By Joseph Staszewski
St. John’s University’s loss to tri-state rival Seton Hall in the basketball recruitment of Abraham Lincoln hoops star Isaiah Whitehead is a blow, just not the end of the world.
Whitehead, the No. 12-ranked prospect nationally in the class of 2014 by scout.com, announced at a news conference Sept. 19 that he will be heading to the South Orange, N.J., school over the Red Storm, Indiana, Minnesota and Pittsburgh.
He is a big get for the Pirates as they look to continue to bring in talent to re-energize the program after a losing season. For St. John’s, it’s another potential local All-American to pass on the school since Christ the King’s Omar Cook committed there in 2000.
What it is not is a sign that the Johnnies are an undesirable place for local talent. Whitehead took the time for an 11th-hour visit the night before his decision. St. John’s just didn’t put enough effort in his recruitment.

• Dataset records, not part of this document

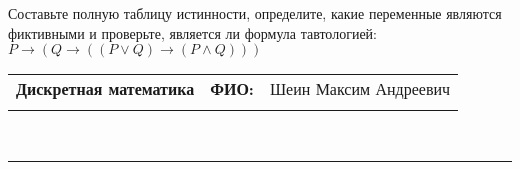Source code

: \documentclass[10pt]{exam}
\newcommand{\class}{Дискретная математика}
\newcommand{\examdate}{}
\begin{document}
\begin{questions}
\begin{enumerate}[a)]
\end{enumerate}\question Составьте полную таблицу истинности, определите, какие переменные являются фиктивными и проверьте, является ли формула тавтологией:
$ P \rightarrow (Q \rightarrow ((P \lor Q) \rightarrow (P \land Q)))$

\end{questions}
\newpage
\begin{flushright}
\begin{tabular}{p{2.8in} r l}
\textbf{\class} & \textbf{ФИО:} &Шеин Максим Андреевич
\\

\textbf{\examdate} &&\\
\end{tabular}\\
\end{flushright}
\rule[1ex]{\textwidth}{.1pt}
\end{document}
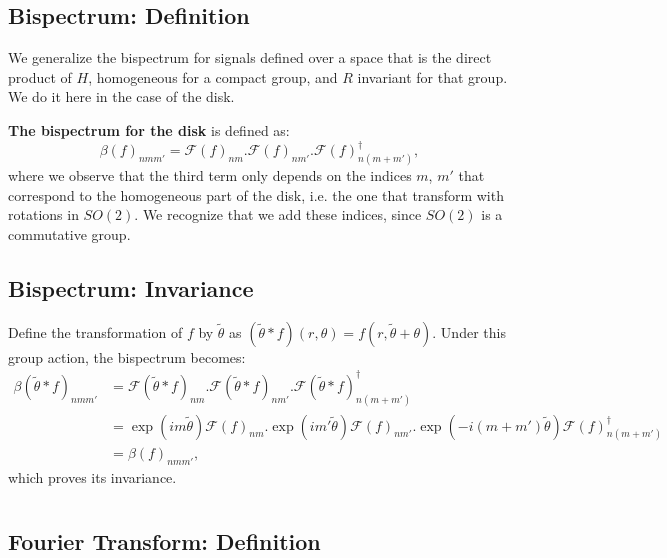 \documentclass{article}
\begin{document}
\subsection{Bispectrum: Definition}

We generalize the bispectrum for signals defined over a space that is the direct product of $H$, homogeneous for a compact group, and $R$ invariant for that group. We do it here in the case of the disk.

\textbf{The bispectrum for the disk} is defined as:
\begin{equation}
    \beta(f)_{nmm'} = \mathcal{F}(f)_{nm}.\mathcal{F}(f)_{nm'}.\mathcal{F}(f)_{n(m+m')}^\dagger,
\end{equation}
where we observe that the third term only depends on the indices $m$, $m'$ that correspond to the homogeneous part of the disk, i.e. the one that transform with rotations in $SO(2)$. We recognize that we add these indices, since $SO(2)$ is a commutative group.

\subsection{Bispectrum: Invariance}


Define the transformation of $f$ by $\tilde \theta$ as $(\tilde{\theta} \ast f)(r, \theta) = f(r, \tilde \theta +\theta )$. Under this group action, the bispectrum becomes:
\begin{align*}
     \beta(\tilde{\theta} \ast f)_{nmm'}
        &= \mathcal{F}(\tilde{\theta} \ast f)_{nm}.\mathcal{F}(\tilde{\theta} \ast f)_{nm'}.\mathcal{F}(\tilde{\theta} \ast f)_{n(m+m')}^\dagger\\
        &= \exp(im\tilde{\theta}) \mathcal{F}(f)_{nm}.\exp(im'\tilde{\theta}) \mathcal{F}(f)_{nm'}.\exp(-i(m+m')\tilde{\theta}) \mathcal{F}(f)_{n(m+m')}^\dagger\\
        &=\beta(f)_{nmm'},
\end{align*}
which proves its invariance.

\section{}

\subsection{Fourier Transform: Definition}
\end{document}
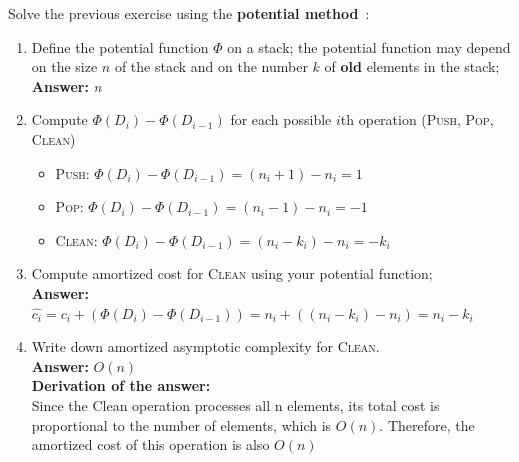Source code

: \documentclass[dvipsnames]{article}
\begin{document}
\begin{enumerate}
{  \item Solve the previous exercise using the \textbf{potential method}~\cite[\S 16.3]{Cormen2022}:
  \begin{enumerate}
    \item Define the potential function $\Phi$ on a stack;
    the potential function may depend on the size $n$ of the stack and on the number $k$ of \textbf{old} elements in the stack;
    \color{blue}
    \\ \textbf{Answer:} \emph{n}
    \color{black}
    \item Compute $\Phi(D_i) - \Phi(D_{i-1})$ for each possible $i$th operation (\textsc{Push}, \textsc{Pop}, \textsc{Clean})
    \color{blue}
    \begin{itemize}
    \item \textsc{Push}: $\Phi(D_i) - \Phi(D_{i-1}) = (n_i + 1) - n_i = 1$
    \item \textsc{Pop}: $\Phi(D_i) - \Phi(D_{i-1}) = (n_i - 1) - n_i = -1$
    \item \textsc{Clean}: $\Phi(D_i) - \Phi(D_{i-1}) = (n_i - k_i) - n_i = -k_i$
    \end{itemize}
    \color{black}
\item Compute amortized cost for \textsc{Clean} using your potential function;
\color{blue} \\
\textbf{Answer:} \emph{$\hat{c_i} = c_i + (\Phi(D_i) - \Phi(D_{i-1})) = n_i + ((n_i - k_i) - n_i) = n_i - k_i$}
\color{black}

\item Write down amortized asymptotic complexity for \textsc{Clean}.
\color{blue} \\
\textbf{Answer:} \emph{  $O(n)$  } \\
\textbf{Derivation of the answer: }\\
\hspace*{7mm}
Since the Clean operation processes all n elements, its total cost is proportional to the number of elements, which is $O(n)$. Therefore, the amortized cost of this operation is also $O(n)$\\
\color{black}
  



\end{enumerate}}
\end{enumerate}
\end{document}
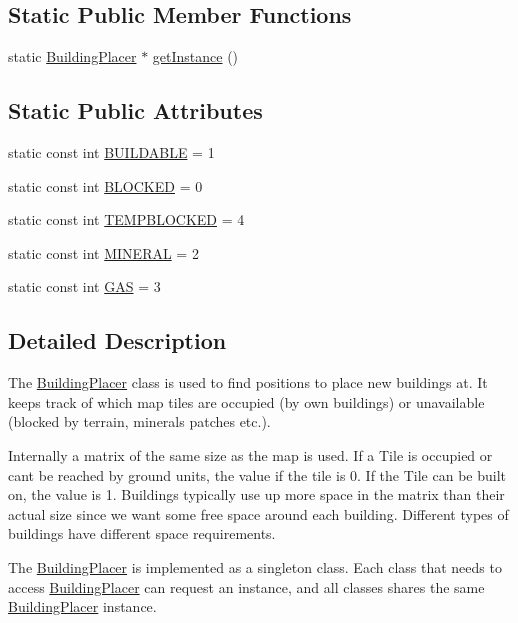 \subsection*{Static Public Member Functions}
\begin{DoxyCompactItemize}
\item 
static \hyperlink{class_building_placer}{Building\-Placer} $\ast$ \hyperlink{class_building_placer_a25e1eb64a53be19c85365df5cbe93563}{get\-Instance} ()
\end{DoxyCompactItemize}
\subsection*{Static Public Attributes}
\begin{DoxyCompactItemize}
\item 
static const int \hyperlink{class_building_placer_ae705dbf64028029a95853e41ef1ef0b5}{B\-U\-I\-L\-D\-A\-B\-L\-E} = 1
\item 
static const int \hyperlink{class_building_placer_aa5f18306d21fd2bc117614a037054f72}{B\-L\-O\-C\-K\-E\-D} = 0
\item 
static const int \hyperlink{class_building_placer_a9979e3cb4ffded872c27d0e89539ee44}{T\-E\-M\-P\-B\-L\-O\-C\-K\-E\-D} = 4
\item 
static const int \hyperlink{class_building_placer_a490d4077d692b82bed675c4604ae6be5}{M\-I\-N\-E\-R\-A\-L} = 2
\item 
static const int \hyperlink{class_building_placer_a0d76281f0d12ca202e87c0715c986c9b}{G\-A\-S} = 3
\end{DoxyCompactItemize}


\subsection{Detailed Description}
The \hyperlink{class_building_placer}{Building\-Placer} class is used to find positions to place new buildings at. It keeps track of which map tiles are occupied (by own buildings) or unavailable (blocked by terrain, minerals patches etc.).

Internally a matrix of the same size as the map is used. If a Tile is occupied or cant be reached by ground units, the value if the tile is 0. If the Tile can be built on, the value is 1. Buildings typically use up more space in the matrix than their actual size since we want some free space around each building. Different types of buildings have different space requirements.

The \hyperlink{class_building_placer}{Building\-Placer} is implemented as a singleton class. Each class that needs to access \hyperlink{class_building_placer}{Building\-Placer} can request an instance, and all classes shares the same \hyperlink{class_building_placer}{Building\-Placer} instance.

Losing Whitehead during the Norm Roberts era or the first year of current Coach Steve Lavin would have been more alarming. The 6-foot-4 Whitehead, a combo guard, is a program-changing player without a doubt. Except St. John’s isn’t in dire need of that type of kid anymore. But you never like to lose one of them from your own backyard.

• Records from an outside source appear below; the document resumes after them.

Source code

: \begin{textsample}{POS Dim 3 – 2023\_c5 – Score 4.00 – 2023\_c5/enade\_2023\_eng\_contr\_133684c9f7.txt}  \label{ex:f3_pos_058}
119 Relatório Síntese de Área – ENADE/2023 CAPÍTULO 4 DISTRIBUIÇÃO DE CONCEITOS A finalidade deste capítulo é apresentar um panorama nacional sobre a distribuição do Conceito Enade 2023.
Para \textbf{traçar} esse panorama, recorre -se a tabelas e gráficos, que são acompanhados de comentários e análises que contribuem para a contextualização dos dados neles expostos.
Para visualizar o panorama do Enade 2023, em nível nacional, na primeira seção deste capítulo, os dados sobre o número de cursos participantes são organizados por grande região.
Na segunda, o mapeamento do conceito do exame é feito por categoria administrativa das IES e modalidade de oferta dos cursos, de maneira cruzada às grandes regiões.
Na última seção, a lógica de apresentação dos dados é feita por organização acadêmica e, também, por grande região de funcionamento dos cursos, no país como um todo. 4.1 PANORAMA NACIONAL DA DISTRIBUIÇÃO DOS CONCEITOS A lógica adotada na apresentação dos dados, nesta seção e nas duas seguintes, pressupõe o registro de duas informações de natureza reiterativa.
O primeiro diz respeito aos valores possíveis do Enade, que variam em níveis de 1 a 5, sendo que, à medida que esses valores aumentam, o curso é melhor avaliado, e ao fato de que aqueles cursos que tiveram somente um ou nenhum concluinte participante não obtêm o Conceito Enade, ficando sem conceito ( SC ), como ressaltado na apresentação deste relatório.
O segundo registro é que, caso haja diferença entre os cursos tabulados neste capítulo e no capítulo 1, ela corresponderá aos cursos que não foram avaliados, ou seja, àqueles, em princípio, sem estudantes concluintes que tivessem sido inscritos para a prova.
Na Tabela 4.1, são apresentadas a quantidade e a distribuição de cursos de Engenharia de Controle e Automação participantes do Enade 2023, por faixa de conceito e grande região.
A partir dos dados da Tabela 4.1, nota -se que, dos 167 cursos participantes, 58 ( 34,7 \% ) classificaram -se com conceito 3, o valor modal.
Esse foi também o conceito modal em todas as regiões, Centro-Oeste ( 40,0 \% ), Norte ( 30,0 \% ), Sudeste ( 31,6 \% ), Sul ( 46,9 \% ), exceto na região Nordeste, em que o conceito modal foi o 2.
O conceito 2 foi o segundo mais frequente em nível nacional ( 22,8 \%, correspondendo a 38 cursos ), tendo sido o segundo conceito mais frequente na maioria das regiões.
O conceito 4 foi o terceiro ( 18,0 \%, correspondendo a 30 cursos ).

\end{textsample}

St. John’s has no one to blame but itself despite Seton Hall reportedly having offered Lincoln Coach Dwayne “Tiny” Morton an assistant coaching job next season. The Johnnies were the first to offer Whitehead a scholarship, but then were non-existent this past summer during a crucial point in the process. This wasn’t a player St. John’s went very hard after until the very end and it bothered him.
“I don’t think it was tough because they really didn’t see me as the face of St. John’s before,” Whitehead said. “I don’t understand why they would now.”

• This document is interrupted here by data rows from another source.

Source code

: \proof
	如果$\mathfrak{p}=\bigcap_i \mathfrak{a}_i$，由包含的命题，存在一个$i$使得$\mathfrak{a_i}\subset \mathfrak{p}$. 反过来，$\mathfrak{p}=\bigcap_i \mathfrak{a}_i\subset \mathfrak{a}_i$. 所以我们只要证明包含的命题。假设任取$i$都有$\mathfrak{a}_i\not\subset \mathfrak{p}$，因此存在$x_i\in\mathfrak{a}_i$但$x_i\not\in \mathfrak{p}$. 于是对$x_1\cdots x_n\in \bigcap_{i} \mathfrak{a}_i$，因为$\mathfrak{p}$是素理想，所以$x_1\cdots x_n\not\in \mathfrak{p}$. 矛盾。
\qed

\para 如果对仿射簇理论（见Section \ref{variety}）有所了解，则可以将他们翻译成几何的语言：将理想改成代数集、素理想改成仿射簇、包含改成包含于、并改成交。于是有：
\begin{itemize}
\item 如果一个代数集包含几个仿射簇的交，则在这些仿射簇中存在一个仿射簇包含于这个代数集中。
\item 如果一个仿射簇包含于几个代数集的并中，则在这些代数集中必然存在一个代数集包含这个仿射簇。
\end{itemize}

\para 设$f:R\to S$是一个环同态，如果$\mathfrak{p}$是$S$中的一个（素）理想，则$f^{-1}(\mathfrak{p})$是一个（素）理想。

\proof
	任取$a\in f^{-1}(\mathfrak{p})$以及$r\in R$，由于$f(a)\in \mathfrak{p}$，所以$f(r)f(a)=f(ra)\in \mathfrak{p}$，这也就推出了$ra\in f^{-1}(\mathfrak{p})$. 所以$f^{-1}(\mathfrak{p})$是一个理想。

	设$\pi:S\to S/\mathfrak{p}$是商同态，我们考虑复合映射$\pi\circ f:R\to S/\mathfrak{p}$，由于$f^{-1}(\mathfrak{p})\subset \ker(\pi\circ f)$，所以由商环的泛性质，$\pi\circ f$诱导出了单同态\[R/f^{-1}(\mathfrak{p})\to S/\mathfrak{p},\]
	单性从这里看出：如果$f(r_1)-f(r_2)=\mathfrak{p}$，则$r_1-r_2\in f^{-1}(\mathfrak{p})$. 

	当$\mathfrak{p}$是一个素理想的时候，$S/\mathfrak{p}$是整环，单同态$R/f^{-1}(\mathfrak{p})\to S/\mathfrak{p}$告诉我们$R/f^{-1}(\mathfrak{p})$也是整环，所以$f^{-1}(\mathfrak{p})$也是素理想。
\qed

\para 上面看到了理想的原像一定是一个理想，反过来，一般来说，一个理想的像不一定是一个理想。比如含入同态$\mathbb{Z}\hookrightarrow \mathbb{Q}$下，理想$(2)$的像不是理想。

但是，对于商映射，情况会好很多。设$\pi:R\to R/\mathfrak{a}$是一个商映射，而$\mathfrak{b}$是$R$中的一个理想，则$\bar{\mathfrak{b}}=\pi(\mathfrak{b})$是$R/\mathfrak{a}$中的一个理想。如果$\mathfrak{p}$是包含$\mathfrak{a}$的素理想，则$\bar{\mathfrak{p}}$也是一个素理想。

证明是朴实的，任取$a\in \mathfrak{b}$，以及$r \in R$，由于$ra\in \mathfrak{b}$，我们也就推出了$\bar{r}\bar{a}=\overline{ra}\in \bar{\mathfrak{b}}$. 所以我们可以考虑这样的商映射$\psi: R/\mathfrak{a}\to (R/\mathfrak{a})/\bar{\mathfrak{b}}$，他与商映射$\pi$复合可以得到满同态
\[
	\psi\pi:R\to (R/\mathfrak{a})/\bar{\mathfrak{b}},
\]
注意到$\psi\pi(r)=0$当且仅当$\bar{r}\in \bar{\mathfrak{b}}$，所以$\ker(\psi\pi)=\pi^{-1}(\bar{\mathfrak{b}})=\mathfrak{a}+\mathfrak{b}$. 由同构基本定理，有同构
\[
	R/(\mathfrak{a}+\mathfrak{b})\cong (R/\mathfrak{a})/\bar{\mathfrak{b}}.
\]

It’s a missed opportunity for both. No Red Storm players are more beloved than the ones from New York City, who have been part of some successful teams. Chris Mullin, Mark Jackson, Felipe Lopez, Ron Artest, Eric Barkley and even Dwight Hardy come to mind. Whitehead could have been one of those guys and and maybe even more, according to his coach at the Coney Island high school.
“He might be the face of the Big East if he does the right thing,” Morton said.
He is a loss, no doubt. Whitehead is a top-25 player who is the most well-known New York City high school basketball star, but his absence doesn’t set the program back. Seton Hall needed Whitehead to further its credibility. St. John’s is past that point. There will be more talented players to come for the Johnnies.
They just won’t be named Isaiah Whitehead.